Somehow, hearing the name sent a shiver over his skin.
"She says they were supposed to have magic powers."
"When I touch it, I get this tingling sensation."
He did too. He should put the damned thing down. But he felt compelled to move his fingers over the sides of the chest. When he pressed the lower right side of the box, a panel sprang back.
"Hey!" He propped his hips against the table as he turned the box, holding it up to the light and looking at the design. Then he pressed a flower on the left side. Again, a panel opened.
"Stop," Olivia said, her voice uneven.
He shook his head. From the moment he'd seen the box, he'd known he had to get his hands on it.
"I think it's . . . dangerous," she said, but now her voice seemed to be coming from a far distance. "You remember that chest in the Raiders of the Lost Ark?"
"What about it?"
"When the Nazis opened it, something bad happened to them."
"This isn't the lost ark."
"It's from an ancient religion."
"And . . . it's giving me the creeps."
He nodded, but now it seemed impossible to put the box down.
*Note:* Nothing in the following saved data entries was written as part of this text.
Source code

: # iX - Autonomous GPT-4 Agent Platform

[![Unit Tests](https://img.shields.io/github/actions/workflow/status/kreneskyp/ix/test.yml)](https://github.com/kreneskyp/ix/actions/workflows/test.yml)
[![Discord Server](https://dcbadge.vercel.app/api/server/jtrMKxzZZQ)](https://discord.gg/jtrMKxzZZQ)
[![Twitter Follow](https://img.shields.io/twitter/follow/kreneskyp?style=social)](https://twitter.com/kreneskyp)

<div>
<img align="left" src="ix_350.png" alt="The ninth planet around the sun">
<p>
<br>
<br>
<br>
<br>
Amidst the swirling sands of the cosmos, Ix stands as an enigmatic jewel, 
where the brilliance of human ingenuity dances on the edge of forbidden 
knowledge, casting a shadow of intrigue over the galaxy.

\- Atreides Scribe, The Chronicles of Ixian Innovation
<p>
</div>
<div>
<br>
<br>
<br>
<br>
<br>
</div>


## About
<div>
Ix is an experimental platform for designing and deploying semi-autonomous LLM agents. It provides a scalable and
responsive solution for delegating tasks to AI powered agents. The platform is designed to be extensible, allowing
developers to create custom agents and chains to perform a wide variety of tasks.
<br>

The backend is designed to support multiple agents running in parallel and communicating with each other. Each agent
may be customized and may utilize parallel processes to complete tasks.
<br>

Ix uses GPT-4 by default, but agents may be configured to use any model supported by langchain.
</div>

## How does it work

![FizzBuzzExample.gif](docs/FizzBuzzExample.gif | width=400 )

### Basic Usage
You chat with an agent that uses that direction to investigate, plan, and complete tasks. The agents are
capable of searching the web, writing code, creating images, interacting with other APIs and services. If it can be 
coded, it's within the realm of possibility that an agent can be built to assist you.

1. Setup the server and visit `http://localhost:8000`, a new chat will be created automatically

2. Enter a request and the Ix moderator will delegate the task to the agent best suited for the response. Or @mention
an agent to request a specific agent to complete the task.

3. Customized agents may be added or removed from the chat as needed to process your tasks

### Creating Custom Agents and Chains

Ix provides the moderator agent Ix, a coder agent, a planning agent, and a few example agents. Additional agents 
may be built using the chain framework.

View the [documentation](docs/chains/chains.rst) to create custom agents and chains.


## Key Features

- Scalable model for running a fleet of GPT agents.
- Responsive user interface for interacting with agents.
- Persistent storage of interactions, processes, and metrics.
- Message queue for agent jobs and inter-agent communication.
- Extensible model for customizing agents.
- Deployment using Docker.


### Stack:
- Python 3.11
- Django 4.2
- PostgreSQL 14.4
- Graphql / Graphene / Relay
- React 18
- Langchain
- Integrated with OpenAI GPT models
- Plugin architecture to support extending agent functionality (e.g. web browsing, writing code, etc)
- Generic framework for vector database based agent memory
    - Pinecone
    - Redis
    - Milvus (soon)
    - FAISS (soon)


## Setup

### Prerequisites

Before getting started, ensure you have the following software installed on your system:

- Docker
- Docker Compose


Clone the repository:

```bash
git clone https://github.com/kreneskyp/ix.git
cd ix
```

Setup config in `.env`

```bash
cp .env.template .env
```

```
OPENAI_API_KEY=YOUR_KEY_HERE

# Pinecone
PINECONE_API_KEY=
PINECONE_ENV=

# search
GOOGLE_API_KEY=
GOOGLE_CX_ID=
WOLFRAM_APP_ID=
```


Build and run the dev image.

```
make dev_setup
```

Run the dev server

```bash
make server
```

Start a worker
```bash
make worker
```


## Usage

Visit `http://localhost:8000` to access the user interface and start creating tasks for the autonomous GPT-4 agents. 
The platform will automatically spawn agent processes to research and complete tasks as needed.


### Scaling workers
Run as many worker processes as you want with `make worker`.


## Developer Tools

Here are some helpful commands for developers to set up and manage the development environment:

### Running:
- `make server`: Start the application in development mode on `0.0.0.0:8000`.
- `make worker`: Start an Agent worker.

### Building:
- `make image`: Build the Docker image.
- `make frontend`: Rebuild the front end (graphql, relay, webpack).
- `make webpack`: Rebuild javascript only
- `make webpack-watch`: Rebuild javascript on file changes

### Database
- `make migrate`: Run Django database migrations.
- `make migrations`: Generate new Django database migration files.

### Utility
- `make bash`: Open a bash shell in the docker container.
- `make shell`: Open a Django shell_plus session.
Instead, he kept working on the pressure points. More panels opened, and then the top sprang up.A white mist came blasting out of the box like it had been fired from a cannon and struck him in the face. In the next moment, he fell to the floor unconscious.
About the Author
The first of her Berkley Sensation paranormal romantic suspense novels, KILLING MOON, was a launch book for the imprint.
She also wrote the popular 43 Light Street series for Harlequin Intrigue. In addition, as Ruth Glick, she has authored or co-authored 15 cookbooks.
Rebecca’s many awards include two Rita finalist books. She has two Career Achievement awards from Romantic Times: for Series Romantic Suspense and Series Romantic Mystery. NOWHERE MAN was the Romantic Times Best Intrigue of 1998, and the book was selected as one of their Reviewers' "all-time favorite 400 romances." In addition, she received the 1998 Affaire de Coeur's Critics Choice Award for Best Contemporary Novel, also for NOWHERE MAN. Ruth's book, KILLING MOON, won the 2003 New Jersey Romance Writers Golden Leaf Award for best Paranormal. AMANDA'S CHILD won the 2001 Golden Leaf Award for Long Contemporary and was nominated for Best Intrigue of 2000 by Romantic Times. She is one of a small group of authors to have won the Romance Writers of America Centennial Award.
Ruth and her husband travel frequently to research settings for novels and taste new dishes for cookbooks. Her many unique experiences are apt to end up in her books--like the time she encountered a coral snake in the Guatemalan jungle or took a flight in a glider plane.